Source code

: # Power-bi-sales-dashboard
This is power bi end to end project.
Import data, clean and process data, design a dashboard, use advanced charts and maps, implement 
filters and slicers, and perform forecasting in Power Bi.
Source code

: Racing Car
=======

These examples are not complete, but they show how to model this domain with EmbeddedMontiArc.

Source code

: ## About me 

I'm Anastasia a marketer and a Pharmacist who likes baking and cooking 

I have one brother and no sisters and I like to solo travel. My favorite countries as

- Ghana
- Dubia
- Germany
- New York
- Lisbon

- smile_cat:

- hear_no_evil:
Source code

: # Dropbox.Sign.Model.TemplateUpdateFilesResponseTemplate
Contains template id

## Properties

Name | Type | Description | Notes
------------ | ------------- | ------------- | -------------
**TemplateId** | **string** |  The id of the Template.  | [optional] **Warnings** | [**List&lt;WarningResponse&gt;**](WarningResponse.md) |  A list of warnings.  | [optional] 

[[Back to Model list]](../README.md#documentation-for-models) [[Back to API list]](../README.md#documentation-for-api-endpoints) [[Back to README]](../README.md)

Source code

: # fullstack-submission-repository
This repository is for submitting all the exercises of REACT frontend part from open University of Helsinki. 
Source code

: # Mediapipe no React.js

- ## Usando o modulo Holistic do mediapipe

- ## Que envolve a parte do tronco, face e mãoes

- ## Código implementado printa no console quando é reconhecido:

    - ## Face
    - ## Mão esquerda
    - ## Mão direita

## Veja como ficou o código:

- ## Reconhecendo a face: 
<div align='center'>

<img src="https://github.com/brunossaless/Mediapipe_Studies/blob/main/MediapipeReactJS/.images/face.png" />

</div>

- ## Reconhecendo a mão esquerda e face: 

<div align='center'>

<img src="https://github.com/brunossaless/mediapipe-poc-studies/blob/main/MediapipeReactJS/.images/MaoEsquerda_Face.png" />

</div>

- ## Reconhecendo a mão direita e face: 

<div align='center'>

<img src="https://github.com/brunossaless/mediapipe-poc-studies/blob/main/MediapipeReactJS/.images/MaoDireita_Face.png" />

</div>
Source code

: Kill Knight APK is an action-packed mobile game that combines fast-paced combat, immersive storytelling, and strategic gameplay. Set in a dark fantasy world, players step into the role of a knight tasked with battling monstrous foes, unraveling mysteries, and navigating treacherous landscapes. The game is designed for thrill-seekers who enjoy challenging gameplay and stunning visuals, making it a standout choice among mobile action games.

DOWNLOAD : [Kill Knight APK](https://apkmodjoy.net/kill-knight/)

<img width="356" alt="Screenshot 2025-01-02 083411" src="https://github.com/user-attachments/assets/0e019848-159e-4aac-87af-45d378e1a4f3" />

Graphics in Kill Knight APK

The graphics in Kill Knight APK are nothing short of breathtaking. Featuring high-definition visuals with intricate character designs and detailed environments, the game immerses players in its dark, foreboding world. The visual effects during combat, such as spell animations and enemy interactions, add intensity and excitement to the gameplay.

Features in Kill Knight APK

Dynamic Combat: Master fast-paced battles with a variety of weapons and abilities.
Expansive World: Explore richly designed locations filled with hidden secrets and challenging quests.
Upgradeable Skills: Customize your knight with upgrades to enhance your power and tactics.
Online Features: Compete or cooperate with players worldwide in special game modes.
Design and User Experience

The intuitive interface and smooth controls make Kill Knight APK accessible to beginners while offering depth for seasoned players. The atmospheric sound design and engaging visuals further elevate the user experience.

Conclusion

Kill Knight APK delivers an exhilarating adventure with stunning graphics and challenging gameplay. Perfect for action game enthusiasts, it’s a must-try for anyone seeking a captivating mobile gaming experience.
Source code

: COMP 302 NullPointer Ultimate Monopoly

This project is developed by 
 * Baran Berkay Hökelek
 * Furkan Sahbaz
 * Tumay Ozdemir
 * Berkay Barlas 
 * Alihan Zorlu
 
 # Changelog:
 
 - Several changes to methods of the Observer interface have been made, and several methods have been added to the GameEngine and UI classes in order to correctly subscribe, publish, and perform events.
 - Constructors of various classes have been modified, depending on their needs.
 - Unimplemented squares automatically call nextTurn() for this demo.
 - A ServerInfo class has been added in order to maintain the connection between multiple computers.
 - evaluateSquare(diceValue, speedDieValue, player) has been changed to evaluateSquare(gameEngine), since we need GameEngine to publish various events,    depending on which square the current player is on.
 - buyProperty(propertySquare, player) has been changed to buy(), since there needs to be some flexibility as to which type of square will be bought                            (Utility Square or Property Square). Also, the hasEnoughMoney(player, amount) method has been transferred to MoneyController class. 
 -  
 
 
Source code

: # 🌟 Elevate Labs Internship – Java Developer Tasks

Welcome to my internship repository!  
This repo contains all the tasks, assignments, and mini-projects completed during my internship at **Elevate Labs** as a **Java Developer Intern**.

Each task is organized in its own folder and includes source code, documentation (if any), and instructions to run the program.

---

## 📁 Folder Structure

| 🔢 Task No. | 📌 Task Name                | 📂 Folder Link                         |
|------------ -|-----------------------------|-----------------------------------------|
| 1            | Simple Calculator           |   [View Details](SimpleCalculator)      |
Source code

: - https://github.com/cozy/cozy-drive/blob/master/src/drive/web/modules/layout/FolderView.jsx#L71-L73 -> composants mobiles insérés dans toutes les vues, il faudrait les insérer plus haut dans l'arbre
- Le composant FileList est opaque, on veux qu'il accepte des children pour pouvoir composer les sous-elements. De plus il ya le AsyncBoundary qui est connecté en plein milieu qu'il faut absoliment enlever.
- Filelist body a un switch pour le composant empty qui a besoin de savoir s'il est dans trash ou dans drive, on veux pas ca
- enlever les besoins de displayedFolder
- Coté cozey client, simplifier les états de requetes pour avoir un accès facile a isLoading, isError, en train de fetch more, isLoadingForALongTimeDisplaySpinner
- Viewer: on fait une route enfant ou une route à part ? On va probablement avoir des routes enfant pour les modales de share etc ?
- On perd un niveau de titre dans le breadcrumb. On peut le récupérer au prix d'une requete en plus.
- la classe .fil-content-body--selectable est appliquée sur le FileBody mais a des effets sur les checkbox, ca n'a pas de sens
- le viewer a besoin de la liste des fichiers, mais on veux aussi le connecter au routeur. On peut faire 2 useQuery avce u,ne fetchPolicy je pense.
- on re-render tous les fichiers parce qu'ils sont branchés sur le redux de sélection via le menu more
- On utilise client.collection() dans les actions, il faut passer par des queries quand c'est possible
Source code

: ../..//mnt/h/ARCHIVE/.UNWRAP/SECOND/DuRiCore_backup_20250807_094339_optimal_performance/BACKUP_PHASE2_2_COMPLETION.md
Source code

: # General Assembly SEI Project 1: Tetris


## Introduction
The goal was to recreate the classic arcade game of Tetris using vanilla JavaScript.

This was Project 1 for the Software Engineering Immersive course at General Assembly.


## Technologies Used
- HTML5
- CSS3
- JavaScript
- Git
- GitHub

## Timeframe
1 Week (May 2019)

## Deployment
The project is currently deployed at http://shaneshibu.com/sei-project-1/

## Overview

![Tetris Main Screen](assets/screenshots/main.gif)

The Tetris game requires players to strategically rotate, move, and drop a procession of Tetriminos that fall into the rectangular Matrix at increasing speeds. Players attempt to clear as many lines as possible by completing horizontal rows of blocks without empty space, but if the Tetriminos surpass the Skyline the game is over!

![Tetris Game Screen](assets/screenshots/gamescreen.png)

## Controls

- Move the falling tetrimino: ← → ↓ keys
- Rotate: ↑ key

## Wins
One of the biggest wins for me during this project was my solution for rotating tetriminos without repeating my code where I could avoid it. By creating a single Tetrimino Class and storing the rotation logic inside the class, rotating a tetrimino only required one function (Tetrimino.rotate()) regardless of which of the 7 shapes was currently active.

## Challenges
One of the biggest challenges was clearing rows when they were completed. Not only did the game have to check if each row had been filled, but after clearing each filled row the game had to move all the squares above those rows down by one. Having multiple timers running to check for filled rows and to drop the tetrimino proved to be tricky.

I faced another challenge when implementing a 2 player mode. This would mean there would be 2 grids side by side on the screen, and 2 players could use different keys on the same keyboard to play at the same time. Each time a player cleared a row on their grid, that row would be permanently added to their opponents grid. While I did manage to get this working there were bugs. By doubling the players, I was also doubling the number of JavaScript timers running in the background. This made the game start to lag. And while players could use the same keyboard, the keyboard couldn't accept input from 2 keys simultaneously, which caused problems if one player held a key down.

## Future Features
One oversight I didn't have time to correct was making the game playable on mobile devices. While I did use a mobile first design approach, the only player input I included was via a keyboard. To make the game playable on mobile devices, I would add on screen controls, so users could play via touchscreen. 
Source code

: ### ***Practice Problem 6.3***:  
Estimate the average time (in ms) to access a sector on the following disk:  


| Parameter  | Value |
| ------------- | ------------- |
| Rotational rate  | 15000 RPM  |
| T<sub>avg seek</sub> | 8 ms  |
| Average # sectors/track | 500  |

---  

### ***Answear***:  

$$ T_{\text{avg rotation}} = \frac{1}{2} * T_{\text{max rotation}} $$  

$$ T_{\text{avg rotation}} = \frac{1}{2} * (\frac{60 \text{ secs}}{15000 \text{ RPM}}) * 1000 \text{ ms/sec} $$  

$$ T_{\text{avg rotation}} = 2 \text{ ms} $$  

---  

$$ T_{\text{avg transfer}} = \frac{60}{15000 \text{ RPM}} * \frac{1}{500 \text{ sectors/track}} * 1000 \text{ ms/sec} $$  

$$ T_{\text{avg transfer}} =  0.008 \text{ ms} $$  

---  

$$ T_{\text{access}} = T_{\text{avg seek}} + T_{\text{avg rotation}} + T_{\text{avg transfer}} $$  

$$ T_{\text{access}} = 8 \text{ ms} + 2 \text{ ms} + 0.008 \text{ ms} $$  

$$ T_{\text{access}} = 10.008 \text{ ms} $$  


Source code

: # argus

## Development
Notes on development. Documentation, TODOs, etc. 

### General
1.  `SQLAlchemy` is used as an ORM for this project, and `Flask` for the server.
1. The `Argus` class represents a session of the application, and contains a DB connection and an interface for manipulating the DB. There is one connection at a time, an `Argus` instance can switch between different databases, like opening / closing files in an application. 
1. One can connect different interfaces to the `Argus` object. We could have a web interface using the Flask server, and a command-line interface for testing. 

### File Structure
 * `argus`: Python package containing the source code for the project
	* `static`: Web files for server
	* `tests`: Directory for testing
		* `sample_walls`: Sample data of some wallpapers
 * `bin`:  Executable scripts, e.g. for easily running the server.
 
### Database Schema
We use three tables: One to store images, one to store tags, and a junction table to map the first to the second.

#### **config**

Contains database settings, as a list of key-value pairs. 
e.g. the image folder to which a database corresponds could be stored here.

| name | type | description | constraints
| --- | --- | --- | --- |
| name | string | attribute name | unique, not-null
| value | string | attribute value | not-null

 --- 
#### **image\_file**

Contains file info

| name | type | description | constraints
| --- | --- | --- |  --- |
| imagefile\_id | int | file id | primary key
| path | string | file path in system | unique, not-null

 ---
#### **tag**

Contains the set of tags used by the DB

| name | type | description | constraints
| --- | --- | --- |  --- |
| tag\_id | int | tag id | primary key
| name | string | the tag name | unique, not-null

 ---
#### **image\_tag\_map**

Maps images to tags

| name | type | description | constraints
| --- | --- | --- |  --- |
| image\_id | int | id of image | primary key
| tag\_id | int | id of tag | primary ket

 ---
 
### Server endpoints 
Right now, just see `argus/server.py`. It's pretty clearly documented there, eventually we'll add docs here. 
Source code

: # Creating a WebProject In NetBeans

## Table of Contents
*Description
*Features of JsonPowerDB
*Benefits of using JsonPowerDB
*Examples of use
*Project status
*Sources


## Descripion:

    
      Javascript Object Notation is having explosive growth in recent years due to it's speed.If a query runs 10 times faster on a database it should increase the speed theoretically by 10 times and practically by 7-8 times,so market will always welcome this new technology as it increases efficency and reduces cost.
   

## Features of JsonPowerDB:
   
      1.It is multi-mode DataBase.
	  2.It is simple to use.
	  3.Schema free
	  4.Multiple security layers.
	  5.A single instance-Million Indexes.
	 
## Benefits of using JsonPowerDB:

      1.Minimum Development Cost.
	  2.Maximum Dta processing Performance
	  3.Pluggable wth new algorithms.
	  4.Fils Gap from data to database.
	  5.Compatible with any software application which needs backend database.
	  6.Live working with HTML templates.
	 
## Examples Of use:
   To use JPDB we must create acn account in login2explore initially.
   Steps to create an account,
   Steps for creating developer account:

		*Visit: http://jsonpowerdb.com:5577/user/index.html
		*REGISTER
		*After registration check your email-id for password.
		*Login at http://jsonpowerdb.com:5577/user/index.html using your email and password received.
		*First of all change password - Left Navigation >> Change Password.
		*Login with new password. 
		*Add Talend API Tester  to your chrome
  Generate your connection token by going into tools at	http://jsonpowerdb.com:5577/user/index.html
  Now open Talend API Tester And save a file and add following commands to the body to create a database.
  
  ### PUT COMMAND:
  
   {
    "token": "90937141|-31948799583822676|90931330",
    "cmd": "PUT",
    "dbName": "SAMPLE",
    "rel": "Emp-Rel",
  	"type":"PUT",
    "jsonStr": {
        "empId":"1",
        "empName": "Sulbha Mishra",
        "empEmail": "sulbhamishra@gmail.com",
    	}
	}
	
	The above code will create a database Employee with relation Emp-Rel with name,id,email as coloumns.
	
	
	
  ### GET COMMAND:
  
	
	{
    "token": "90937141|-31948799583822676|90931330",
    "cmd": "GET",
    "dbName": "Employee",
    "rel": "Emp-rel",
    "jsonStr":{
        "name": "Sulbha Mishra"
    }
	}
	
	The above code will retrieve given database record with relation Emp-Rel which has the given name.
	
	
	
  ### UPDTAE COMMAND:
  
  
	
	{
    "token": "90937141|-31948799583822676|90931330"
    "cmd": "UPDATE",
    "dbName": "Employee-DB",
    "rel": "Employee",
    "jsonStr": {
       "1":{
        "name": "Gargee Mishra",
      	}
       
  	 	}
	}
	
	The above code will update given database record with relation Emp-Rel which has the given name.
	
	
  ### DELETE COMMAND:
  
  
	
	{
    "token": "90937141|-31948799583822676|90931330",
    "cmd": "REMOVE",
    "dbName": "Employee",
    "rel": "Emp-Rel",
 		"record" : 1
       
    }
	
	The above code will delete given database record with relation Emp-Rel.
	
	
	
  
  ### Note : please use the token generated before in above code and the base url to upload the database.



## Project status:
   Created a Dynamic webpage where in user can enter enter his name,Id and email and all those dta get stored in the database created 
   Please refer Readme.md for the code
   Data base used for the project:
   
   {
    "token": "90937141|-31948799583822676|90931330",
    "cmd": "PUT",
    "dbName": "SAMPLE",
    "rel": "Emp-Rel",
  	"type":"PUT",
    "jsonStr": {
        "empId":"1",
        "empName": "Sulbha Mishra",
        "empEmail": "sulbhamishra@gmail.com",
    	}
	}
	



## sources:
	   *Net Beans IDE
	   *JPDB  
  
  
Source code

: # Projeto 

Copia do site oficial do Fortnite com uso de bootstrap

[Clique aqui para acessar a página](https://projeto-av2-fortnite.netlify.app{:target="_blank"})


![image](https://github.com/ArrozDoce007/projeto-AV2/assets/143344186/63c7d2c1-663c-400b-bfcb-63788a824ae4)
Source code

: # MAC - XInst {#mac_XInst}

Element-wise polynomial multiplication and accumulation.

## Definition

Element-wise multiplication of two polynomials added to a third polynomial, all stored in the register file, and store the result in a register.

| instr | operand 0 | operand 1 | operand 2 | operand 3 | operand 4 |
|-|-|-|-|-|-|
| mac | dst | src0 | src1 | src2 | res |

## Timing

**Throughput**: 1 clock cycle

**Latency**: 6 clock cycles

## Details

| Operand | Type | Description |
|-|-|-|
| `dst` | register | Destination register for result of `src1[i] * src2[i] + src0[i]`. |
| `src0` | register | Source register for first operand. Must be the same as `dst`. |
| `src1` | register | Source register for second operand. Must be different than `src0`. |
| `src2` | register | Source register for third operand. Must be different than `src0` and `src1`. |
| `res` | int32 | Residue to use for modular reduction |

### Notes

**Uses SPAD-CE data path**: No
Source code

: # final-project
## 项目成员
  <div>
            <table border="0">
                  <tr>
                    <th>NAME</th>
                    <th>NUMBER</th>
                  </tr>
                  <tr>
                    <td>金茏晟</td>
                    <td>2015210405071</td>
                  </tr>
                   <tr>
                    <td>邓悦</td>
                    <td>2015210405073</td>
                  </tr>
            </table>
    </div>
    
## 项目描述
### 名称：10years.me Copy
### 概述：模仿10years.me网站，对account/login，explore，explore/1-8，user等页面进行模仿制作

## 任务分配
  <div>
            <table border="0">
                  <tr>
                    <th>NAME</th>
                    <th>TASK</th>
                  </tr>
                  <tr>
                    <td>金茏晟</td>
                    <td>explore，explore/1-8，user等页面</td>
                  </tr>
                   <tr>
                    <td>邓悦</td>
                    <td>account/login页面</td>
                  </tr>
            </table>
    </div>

▬▬▬▬▬▬

**GOAL OF THE EXERCISE**
With the line containing "## About me" as the last one, please set down exactly the lines of the records above from their very first line, and nothing more.

**RESULT**
Source code

: # Power-bi-sales-dashboard
This is power bi end to end project.
Import data, clean and process data, design a dashboard, use advanced charts and maps, implement 
filters and slicers, and perform forecasting in Power Bi.
Source code

: Racing Car
=======

These examples are not complete, but they show how to model this domain with EmbeddedMontiArc.

Source code

: ## About me 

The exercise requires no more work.